This section contains detailed information on the wars and battles waged between the U.S. Government and the Navajo People.

The Long Walk

Navajo Warfare

Navajo Home | Diet | Homes | Culture | Warfare


The Navajo and Apache were both aggressive tribes that frequently raided nearby Pueblo settlements for food, property, women, and slaves. In the 1700’s and early 1800’s, Navajo warriors frequently raided Mexican settlements for food, livestock, and slaves in response to Spanish and Mexican warlords who conducted raids and on Navajo villages and kidnapped their children. Navajo warriors also attacked westward-bound settlers on the Santa Fe Trail in the 1840’s.
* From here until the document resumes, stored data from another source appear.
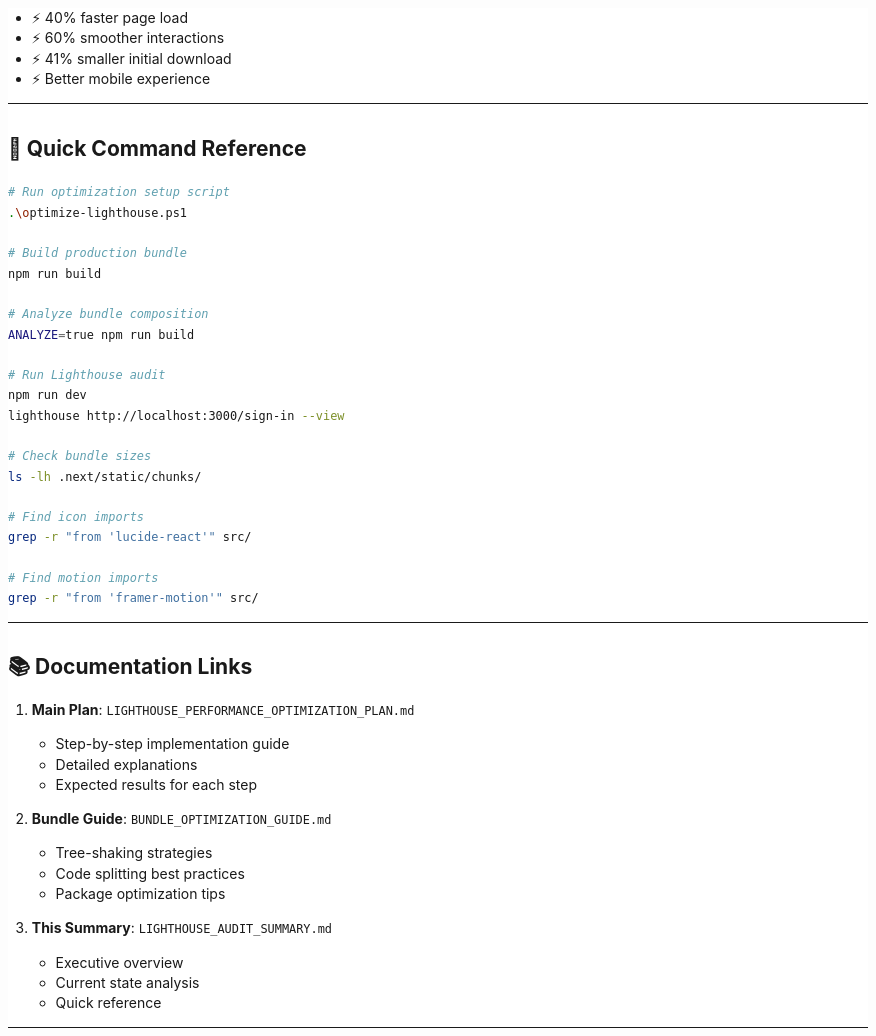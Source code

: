 - ⚡ 40% faster page load
- ⚡ 60% smoother interactions
- ⚡ 41% smaller initial download
- ⚡ Better mobile experience

---

## 🔗 Quick Command Reference

```bash
# Run optimization setup script
.\optimize-lighthouse.ps1

# Build production bundle
npm run build

# Analyze bundle composition
ANALYZE=true npm run build

# Run Lighthouse audit
npm run dev
lighthouse http://localhost:3000/sign-in --view

# Check bundle sizes
ls -lh .next/static/chunks/

# Find icon imports
grep -r "from 'lucide-react'" src/

# Find motion imports
grep -r "from 'framer-motion'" src/
```

---

## 📚 Documentation Links

1. **Main Plan**: `LIGHTHOUSE_PERFORMANCE_OPTIMIZATION_PLAN.md`

   - Step-by-step implementation guide
   - Detailed explanations
   - Expected results for each step

2. **Bundle Guide**: `BUNDLE_OPTIMIZATION_GUIDE.md`

   - Tree-shaking strategies
   - Code splitting best practices
   - Package optimization tips

3. **This Summary**: `LIGHTHOUSE_AUDIT_SUMMARY.md`
   - Executive overview
   - Current state analysis
   - Quick reference

---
Fort Defiance and Fort Lyon

In the 1850’s and 1860’s, after much of the desert southwest was ceded to America as a result of the Mexican War, tensions between the Navajo and the United States military increased. Frequent skirmishes over grazing land, horses, and stolen livestock culminated when the famous Navajo chief Maneulito led his warriors on an attack on Fort Defiance, a military post at Canyon Bonito, New Mexico in 1860. Led by Colonel Edward Canby, the U.S. military succeeded in driving the Navajo warriors back into the rugged terrain of their sacred homeland – Canyon de Chelly. In 1861, ten Navajo rioters were killed at Fort Lyon by U.S. military forces over a horse race in which the Navajo claimed a U.S. soldier cheated in.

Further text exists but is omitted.